Last winter, a buzzing audience heard a group of performance poets compete to be winner of Storyhouse Poetry Slam 2019. And there was Lianne, delighting us with her poems, ranging from the most heartbreaking of topics to ones of sheer joy; Lianne has an eclectic collection without a doubt. She was crowned Slam winner and we were lucky enough to hear more of her poems to close the evening. And as well as writing poems, Lianne’s a most accomplished performer.

This April, I saw Lianne again, at Storyhouse’s Women’s Weekend, where she was Resident Poet, finishing the celebrations with her own poem actually written that day. She told me this was quite a test as she’s inclined to write, ‘When the moment takes me!’, but she succeeded in producing a stunner. Her poem summarised much about the weekend plus a myriad of thoughts from women attending.

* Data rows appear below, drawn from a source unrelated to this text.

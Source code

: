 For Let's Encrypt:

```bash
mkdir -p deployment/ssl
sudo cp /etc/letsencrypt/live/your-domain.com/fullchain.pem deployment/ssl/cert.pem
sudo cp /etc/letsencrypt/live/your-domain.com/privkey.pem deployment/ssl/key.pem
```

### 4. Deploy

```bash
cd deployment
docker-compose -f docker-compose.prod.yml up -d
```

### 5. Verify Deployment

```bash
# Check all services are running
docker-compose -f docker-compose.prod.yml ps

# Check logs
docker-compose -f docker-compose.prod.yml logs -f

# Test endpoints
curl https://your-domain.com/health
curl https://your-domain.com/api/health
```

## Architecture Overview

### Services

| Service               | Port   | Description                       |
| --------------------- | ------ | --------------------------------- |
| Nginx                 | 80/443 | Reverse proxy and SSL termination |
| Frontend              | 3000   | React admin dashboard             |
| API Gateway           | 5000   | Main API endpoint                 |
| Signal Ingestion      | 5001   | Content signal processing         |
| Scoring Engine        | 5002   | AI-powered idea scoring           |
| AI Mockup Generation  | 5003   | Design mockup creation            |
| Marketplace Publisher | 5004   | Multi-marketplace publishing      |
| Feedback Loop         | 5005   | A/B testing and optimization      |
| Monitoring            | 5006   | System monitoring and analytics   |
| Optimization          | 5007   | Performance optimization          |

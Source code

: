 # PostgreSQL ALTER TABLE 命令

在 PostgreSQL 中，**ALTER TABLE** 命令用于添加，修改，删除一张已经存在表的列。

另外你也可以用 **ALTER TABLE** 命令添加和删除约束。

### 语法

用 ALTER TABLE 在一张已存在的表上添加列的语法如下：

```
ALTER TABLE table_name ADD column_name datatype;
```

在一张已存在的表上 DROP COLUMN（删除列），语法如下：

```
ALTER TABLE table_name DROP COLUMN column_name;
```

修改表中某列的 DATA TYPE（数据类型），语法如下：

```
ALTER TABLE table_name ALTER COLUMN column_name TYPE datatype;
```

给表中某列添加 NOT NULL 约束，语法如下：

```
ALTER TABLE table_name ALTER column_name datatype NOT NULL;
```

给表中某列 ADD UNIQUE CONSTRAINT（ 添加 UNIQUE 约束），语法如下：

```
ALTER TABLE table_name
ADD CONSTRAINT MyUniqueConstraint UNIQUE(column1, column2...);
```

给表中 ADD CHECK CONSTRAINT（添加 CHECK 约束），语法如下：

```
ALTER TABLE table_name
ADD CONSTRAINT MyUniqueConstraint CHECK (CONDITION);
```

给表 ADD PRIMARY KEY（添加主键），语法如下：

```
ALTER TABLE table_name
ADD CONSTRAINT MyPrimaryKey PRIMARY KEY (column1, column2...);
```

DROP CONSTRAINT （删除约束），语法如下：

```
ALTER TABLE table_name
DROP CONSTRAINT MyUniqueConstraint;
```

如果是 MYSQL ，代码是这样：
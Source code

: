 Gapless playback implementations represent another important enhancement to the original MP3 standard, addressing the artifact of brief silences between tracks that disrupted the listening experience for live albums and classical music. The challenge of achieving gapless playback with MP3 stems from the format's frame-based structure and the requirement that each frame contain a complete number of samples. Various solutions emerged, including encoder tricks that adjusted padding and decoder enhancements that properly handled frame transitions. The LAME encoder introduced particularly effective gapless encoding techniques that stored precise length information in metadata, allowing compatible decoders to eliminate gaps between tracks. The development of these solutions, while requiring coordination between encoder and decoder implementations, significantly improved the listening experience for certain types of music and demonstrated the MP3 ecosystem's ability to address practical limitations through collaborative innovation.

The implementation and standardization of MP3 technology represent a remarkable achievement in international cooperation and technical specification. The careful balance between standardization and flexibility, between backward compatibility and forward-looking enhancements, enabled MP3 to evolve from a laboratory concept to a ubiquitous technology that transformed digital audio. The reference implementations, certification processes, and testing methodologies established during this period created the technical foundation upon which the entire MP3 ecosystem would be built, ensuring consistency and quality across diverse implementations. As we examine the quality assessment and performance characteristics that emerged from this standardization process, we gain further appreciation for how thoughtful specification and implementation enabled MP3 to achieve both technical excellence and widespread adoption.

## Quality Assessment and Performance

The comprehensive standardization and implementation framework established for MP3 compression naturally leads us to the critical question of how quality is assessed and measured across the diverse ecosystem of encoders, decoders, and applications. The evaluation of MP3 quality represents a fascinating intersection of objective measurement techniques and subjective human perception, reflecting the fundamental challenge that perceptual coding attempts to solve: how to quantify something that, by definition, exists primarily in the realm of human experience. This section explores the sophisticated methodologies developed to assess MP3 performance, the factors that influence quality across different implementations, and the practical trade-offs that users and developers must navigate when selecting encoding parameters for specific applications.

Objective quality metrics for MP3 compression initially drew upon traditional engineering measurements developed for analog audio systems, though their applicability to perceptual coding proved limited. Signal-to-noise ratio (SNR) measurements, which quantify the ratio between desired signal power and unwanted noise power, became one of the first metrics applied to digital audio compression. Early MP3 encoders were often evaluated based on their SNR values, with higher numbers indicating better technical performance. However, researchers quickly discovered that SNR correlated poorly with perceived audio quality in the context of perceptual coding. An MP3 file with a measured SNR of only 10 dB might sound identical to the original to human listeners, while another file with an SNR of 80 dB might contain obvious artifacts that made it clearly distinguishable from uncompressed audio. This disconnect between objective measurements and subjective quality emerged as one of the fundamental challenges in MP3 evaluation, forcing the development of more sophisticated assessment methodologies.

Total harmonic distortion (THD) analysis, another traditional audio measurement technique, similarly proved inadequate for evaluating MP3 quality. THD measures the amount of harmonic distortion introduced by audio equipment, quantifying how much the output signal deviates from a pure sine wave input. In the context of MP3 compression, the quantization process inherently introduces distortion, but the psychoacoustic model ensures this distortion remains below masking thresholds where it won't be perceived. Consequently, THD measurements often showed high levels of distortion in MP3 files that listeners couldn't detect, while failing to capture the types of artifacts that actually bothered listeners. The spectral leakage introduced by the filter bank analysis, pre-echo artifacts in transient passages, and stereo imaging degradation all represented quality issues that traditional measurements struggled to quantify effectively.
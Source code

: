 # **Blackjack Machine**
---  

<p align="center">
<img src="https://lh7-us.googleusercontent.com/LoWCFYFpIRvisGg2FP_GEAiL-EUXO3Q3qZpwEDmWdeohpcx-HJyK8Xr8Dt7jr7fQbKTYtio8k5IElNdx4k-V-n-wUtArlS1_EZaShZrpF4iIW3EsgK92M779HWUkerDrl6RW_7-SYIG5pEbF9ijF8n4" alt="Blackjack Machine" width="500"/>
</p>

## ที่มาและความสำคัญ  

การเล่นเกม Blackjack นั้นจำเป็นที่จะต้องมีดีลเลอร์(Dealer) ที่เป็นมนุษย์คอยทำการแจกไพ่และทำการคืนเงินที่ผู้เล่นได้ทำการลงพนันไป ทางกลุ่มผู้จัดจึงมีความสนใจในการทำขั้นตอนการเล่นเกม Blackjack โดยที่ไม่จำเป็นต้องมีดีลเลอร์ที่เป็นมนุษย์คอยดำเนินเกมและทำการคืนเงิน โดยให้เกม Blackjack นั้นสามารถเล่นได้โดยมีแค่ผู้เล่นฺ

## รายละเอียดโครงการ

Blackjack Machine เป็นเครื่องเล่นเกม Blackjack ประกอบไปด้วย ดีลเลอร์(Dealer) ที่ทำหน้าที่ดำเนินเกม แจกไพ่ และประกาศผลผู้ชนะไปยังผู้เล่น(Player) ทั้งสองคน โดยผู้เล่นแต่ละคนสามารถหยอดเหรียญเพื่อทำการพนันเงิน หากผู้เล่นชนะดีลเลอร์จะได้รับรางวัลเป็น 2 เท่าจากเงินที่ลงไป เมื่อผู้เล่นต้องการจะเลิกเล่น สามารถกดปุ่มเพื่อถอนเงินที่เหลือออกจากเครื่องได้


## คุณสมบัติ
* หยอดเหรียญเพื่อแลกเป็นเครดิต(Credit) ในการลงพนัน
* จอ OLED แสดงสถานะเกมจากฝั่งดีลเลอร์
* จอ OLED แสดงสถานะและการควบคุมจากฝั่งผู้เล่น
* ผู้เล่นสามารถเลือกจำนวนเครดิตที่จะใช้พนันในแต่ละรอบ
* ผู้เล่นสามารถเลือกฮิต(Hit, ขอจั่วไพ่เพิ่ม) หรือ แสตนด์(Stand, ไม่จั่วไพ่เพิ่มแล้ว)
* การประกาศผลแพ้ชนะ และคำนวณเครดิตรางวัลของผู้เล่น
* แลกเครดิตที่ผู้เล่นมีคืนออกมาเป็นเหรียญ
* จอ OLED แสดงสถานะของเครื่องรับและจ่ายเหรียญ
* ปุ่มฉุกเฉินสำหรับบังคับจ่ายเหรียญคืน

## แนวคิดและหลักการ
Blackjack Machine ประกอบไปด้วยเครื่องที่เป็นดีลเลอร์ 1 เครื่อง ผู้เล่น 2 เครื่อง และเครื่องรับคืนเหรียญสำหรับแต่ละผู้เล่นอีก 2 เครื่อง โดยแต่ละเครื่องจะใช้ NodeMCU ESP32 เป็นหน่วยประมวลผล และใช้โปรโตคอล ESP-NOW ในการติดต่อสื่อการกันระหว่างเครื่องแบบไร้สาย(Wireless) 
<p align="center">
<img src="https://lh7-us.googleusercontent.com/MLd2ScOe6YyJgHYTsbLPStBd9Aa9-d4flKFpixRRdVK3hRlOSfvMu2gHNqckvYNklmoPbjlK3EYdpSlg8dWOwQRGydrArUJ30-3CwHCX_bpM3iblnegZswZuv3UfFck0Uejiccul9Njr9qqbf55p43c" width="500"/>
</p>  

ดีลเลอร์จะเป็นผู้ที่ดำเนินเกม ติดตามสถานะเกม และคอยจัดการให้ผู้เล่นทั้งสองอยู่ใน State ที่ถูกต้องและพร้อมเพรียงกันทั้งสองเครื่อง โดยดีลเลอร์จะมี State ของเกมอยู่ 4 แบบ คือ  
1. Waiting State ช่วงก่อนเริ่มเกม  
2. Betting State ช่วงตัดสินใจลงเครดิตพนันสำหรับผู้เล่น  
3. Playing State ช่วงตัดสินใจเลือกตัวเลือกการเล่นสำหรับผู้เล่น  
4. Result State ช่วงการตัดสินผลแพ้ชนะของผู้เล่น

Here’s how Lianne closed her poem:

From ‘Stand’:

Stand if you know that these old cinema walls have played the trailer of our lives and our plight to mend what should never have been this broken

Stand if you hope for equality

Both here and globally

It starts with you

It starts with me

So, stand.”  (And yes, the audience certainly stood!)

This week, we met in Storyhouse Kitchen for coffee and chat about her poetry and hectic life.

Lianne has four children, aged between six and thirteen who certainly keep her busy but she’s also studying for her Masters at John Moores University, Liverpool. This includes writing her dissertation, presently called ‘Shaping The Cloth: Memoirs of the Madness that made me’.

Lianne enjoys the course, both the content and technicalities. For example, just six months ago, she found editing difficult, but the strict word counts required are instilling discipline, sharpening her work in the process.

Lianne’s dissertation is very much based on her own life experiences, echoing her childhood in North Wales, where she grew up on a council estate, the eldest of five children of a single mother. This has clearly given her both strong emotional intelligence and an ability to connect with all manner of people.

This shone out in our chat. Lianne writes about issues that move her, often feminist ones, but no subject is off limits. For example, she’s written about Mexican mothers burying their babies underground to escape their little ones being stolen by drug traffickers.

See this snippet:

From ‘Holes’:

“She’s sniffing dry dust, you’re sniffing white stuff

A small girl planted in an arid hole

Too dark and dusty for flowering or growth

Scared hours pass, another day of life’s light stole

She’s hidden from sight

Your notes are ready cylindrically rolled….”

Lianne’s also written about the degradation of women through porn. She’s unafraid to reveal life in all its grittiness, but having said that, Lianne can delight with humour and lightness of touch too. This versatility is one of her many strengths. Another snippet:

From ‘Dad Bods’:

“I’m a Style Icon, a trend setter, a mum bod ambassador

I’ve got the big hips, gravity challenged tits, the worn-out complexion

The droopy flabby structure and the stretched marked texture…”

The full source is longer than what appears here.